(DATA RECORDS begins)
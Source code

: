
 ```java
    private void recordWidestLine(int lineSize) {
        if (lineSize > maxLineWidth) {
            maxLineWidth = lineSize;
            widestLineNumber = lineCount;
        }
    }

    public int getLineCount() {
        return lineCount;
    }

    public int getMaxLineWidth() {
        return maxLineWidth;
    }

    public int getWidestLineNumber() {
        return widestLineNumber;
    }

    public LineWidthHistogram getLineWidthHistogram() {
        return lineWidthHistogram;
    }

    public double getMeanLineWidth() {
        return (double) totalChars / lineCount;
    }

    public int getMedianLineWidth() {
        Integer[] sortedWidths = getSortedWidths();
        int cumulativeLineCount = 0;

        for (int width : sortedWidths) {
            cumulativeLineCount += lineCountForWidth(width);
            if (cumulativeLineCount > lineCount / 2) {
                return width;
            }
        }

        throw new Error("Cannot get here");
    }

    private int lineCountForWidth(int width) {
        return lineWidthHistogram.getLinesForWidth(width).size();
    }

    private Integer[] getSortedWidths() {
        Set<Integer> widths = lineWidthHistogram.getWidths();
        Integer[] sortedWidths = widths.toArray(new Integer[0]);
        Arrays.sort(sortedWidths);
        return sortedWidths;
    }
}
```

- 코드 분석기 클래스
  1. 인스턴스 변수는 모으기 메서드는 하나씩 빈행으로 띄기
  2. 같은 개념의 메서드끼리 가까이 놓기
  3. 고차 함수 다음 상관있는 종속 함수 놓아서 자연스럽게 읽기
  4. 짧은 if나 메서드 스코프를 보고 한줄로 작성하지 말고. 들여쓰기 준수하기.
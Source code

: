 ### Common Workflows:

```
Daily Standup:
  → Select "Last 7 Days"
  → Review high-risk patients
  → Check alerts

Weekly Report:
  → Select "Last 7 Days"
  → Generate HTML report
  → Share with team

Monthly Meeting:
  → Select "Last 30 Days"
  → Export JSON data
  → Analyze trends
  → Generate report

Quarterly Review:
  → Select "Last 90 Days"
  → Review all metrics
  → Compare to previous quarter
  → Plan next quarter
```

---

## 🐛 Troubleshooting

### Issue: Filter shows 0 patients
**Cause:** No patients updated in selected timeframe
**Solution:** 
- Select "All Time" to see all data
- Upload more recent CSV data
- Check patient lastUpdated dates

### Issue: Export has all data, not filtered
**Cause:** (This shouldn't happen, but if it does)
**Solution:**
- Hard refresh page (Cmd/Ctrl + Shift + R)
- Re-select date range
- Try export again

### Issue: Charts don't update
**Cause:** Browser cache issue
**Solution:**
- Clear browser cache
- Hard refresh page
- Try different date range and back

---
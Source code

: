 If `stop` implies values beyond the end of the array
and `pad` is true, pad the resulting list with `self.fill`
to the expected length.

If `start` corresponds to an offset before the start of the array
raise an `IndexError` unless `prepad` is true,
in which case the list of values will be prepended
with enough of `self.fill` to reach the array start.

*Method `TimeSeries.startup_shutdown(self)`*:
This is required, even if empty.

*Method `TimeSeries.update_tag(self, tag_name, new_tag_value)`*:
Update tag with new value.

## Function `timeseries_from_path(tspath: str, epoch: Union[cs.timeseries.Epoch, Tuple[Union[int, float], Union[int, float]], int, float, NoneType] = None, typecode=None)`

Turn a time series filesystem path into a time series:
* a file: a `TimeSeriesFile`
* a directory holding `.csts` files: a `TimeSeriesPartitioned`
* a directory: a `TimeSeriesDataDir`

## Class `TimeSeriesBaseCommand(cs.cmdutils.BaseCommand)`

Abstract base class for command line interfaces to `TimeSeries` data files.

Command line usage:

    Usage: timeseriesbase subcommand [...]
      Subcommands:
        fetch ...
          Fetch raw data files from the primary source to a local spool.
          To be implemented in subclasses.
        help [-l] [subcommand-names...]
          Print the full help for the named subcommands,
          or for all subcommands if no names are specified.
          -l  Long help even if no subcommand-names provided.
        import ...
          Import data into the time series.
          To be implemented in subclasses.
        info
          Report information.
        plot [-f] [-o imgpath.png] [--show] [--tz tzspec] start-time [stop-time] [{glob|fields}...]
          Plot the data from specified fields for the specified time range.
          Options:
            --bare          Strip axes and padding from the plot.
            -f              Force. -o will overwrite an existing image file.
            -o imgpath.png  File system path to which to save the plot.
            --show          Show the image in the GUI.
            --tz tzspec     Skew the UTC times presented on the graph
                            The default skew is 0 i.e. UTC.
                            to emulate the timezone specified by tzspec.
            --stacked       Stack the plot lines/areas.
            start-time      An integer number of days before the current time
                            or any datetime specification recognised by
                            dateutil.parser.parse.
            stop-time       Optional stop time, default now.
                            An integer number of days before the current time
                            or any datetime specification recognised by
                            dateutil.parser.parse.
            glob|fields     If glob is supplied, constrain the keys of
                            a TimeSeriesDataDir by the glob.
(DATA RECORDS ends)
- **WHAT YOU SHOULD DO**: Make an exact copy of the data above.

- **SOLUTION TO THE PROBLEM**:
Source code

:
 ```java
    private void recordWidestLine(int lineSize) {
        if (lineSize > maxLineWidth) {
            maxLineWidth = lineSize;
            widestLineNumber = lineCount;
        }
    }

    public int getLineCount() {
        return lineCount;
    }

    public int getMaxLineWidth() {
        return maxLineWidth;
    }

    public int getWidestLineNumber() {
        return widestLineNumber;
    }

    public LineWidthHistogram getLineWidthHistogram() {
        return lineWidthHistogram;
    }

    public double getMeanLineWidth() {
        return (double) totalChars / lineCount;
    }

    public int getMedianLineWidth() {
        Integer[] sortedWidths = getSortedWidths();
        int cumulativeLineCount = 0;

        for (int width : sortedWidths) {
            cumulativeLineCount += lineCountForWidth(width);
            if (cumulativeLineCount > lineCount / 2) {
                return width;
            }
        }

        throw new Error("Cannot get here");
    }

    private int lineCountForWidth(int width) {
        return lineWidthHistogram.getLinesForWidth(width).size();
    }

    private Integer[] getSortedWidths() {
        Set<Integer> widths = lineWidthHistogram.getWidths();
        Integer[] sortedWidths = widths.toArray(new Integer[0]);
        Arrays.sort(sortedWidths);
        return sortedWidths;
    }
}
```

- 코드 분석기 클래스
  1. 인스턴스 변수는 모으기 메서드는 하나씩 빈행으로 띄기
  2. 같은 개념의 메서드끼리 가까이 놓기
  3. 고차 함수 다음 상관있는 종속 함수 놓아서 자연스럽게 읽기
  4. 짧은 if나 메서드 스코프를 보고 한줄로 작성하지 말고. 들여쓰기 준수하기.
Source code

: ### Common Workflows:

```
Daily Standup:
  → Select "Last 7 Days"
  → Review high-risk patients
  → Check alerts

Weekly Report:
  → Select "Last 7 Days"
  → Generate HTML report
  → Share with team

Monthly Meeting:
  → Select "Last 30 Days"
  → Export JSON data
  → Analyze trends
  → Generate report

Quarterly Review:
  → Select "Last 90 Days"
  → Review all metrics
  → Compare to previous quarter
  → Plan next quarter
```

---

## 🐛 Troubleshooting

### Issue: Filter shows 0 patients
**Cause:** No patients updated in selected timeframe
**Solution:** 
- Select "All Time" to see all data
- Upload more recent CSV data
- Check patient lastUpdated dates

### Issue: Export has all data, not filtered
**Cause:** (This shouldn't happen, but if it does)
**Solution:**
- Hard refresh page (Cmd/Ctrl + Shift + R)
- Re-select date range
- Try export again

### Issue: Charts don't update
**Cause:** Browser cache issue
**Solution:**
- Clear browser cache
- Hard refresh page
- Try different date range and back

---
Source code

: If `stop` implies values beyond the end of the array
and `pad` is true, pad the resulting list with `self.fill`
to the expected length.

If `start` corresponds to an offset before the start of the array
raise an `IndexError` unless `prepad` is true,
in which case the list of values will be prepended
with enough of `self.fill` to reach the array start.

*Method `TimeSeries.startup_shutdown(self)`*:
This is required, even if empty.

*Method `TimeSeries.update_tag(self, tag_name, new_tag_value)`*:
Update tag with new value.

## Function `timeseries_from_path(tspath: str, epoch: Union[cs.timeseries.Epoch, Tuple[Union[int, float], Union[int, float]], int, float, NoneType] = None, typecode=None)`

Turn a time series filesystem path into a time series:
* a file: a `TimeSeriesFile`
* a directory holding `.csts` files: a `TimeSeriesPartitioned`
* a directory: a `TimeSeriesDataDir`

## Class `TimeSeriesBaseCommand(cs.cmdutils.BaseCommand)`

Abstract base class for command line interfaces to `TimeSeries` data files.

Command line usage:

    Usage: timeseriesbase subcommand [...]
      Subcommands:
        fetch ...
          Fetch raw data files from the primary source to a local spool.
          To be implemented in subclasses.
        help [-l] [subcommand-names...]
          Print the full help for the named subcommands,
          or for all subcommands if no names are specified.
          -l  Long help even if no subcommand-names provided.
        import ...
          Import data into the time series.
          To be implemented in subclasses.
        info
          Report information.
        plot [-f] [-o imgpath.png] [--show] [--tz tzspec] start-time [stop-time] [{glob|fields}...]
          Plot the data from specified fields for the specified time range.
          Options:
            --bare          Strip axes and padding from the plot.
            -f              Force. -o will overwrite an existing image file.
            -o imgpath.png  File system path to which to save the plot.
            --show          Show the image in the GUI.
            --tz tzspec     Skew the UTC times presented on the graph
                            The default skew is 0 i.e. UTC.
                            to emulate the timezone specified by tzspec.
            --stacked       Stack the plot lines/areas.
            start-time      An integer number of days before the current time
                            or any datetime specification recognised by
                            dateutil.parser.parse.
            stop-time       Optional stop time, default now.
                            An integer number of days before the current time
                            or any datetime specification recognised by
                            dateutil.parser.parse.
            glob|fields     If glob is supplied, constrain the keys of
                            a TimeSeriesDataDir by the glob.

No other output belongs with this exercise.